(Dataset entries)
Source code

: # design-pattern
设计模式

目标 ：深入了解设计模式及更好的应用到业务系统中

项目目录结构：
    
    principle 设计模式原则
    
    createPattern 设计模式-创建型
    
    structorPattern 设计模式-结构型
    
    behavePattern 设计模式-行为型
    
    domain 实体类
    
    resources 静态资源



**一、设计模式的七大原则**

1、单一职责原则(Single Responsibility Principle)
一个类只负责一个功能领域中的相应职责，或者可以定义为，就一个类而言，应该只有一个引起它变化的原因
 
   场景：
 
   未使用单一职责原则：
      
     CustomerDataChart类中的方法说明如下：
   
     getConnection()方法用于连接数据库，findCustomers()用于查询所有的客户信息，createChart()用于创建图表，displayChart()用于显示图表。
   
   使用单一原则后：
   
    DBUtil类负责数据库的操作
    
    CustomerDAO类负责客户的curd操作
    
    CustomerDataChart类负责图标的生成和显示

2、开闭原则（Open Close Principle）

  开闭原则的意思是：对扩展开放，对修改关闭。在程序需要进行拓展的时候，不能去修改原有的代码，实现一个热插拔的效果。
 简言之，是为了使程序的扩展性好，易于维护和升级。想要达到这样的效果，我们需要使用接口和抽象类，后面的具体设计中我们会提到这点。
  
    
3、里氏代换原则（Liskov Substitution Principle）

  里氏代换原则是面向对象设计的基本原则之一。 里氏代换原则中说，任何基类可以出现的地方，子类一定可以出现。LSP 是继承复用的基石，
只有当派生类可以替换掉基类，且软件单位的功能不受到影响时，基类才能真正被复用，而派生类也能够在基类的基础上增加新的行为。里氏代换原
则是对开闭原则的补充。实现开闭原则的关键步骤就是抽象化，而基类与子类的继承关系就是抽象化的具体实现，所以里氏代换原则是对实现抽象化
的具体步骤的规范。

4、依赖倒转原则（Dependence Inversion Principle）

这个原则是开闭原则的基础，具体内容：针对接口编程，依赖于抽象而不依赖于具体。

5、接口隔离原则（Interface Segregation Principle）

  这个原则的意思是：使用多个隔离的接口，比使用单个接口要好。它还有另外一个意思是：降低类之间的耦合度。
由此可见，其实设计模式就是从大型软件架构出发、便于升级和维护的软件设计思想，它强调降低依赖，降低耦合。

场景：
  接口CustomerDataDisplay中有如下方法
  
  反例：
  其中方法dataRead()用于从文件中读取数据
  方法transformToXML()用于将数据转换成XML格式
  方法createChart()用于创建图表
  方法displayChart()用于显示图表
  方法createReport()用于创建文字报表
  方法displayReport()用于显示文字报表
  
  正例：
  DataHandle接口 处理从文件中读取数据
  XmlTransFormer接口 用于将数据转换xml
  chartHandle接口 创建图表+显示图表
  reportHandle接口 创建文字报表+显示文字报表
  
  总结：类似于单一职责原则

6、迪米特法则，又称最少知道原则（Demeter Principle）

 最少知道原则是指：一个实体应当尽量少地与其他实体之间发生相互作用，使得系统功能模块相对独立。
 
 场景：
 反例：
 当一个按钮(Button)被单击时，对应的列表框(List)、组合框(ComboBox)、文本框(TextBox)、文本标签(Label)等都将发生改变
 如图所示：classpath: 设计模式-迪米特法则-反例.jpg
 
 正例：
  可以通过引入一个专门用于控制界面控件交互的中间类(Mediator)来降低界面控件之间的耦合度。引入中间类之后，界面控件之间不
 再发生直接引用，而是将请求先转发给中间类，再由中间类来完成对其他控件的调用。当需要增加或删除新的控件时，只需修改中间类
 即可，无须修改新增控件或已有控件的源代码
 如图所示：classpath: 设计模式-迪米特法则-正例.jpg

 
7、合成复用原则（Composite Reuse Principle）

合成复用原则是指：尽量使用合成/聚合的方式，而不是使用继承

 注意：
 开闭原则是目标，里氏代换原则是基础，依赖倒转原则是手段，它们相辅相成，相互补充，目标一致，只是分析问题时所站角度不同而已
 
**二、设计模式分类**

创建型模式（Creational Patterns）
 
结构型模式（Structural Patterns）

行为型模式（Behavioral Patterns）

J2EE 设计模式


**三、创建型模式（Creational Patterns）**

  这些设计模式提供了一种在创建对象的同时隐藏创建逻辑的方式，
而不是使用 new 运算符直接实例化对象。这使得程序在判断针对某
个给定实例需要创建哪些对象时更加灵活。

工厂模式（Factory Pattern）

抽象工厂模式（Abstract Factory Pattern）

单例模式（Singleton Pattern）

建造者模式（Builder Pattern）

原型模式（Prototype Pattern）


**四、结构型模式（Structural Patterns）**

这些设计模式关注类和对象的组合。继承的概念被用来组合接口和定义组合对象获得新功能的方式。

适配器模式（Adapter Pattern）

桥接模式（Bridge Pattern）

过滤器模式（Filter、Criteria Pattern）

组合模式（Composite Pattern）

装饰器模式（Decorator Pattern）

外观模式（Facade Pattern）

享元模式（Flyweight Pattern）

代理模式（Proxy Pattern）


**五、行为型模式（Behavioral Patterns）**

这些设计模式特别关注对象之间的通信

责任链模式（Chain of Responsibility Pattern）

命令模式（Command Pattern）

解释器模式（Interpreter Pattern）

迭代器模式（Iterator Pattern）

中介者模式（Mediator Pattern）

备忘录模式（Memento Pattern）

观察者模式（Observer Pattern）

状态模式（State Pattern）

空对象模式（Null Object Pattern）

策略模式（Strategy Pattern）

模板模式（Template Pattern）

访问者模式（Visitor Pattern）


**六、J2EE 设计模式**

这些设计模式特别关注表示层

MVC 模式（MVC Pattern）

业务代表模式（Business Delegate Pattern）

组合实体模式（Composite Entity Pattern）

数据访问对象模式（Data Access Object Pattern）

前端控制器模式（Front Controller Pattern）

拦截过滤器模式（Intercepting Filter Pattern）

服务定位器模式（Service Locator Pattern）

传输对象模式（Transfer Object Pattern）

▸ **TO DO**
Look through the data above. Each line containing the word "Filter" needs to be copied.

▸ **EXERCISE RESPONSE**
过滤器模式（Filter、Criteria Pattern）
拦截过滤器模式（Intercepting Filter Pattern）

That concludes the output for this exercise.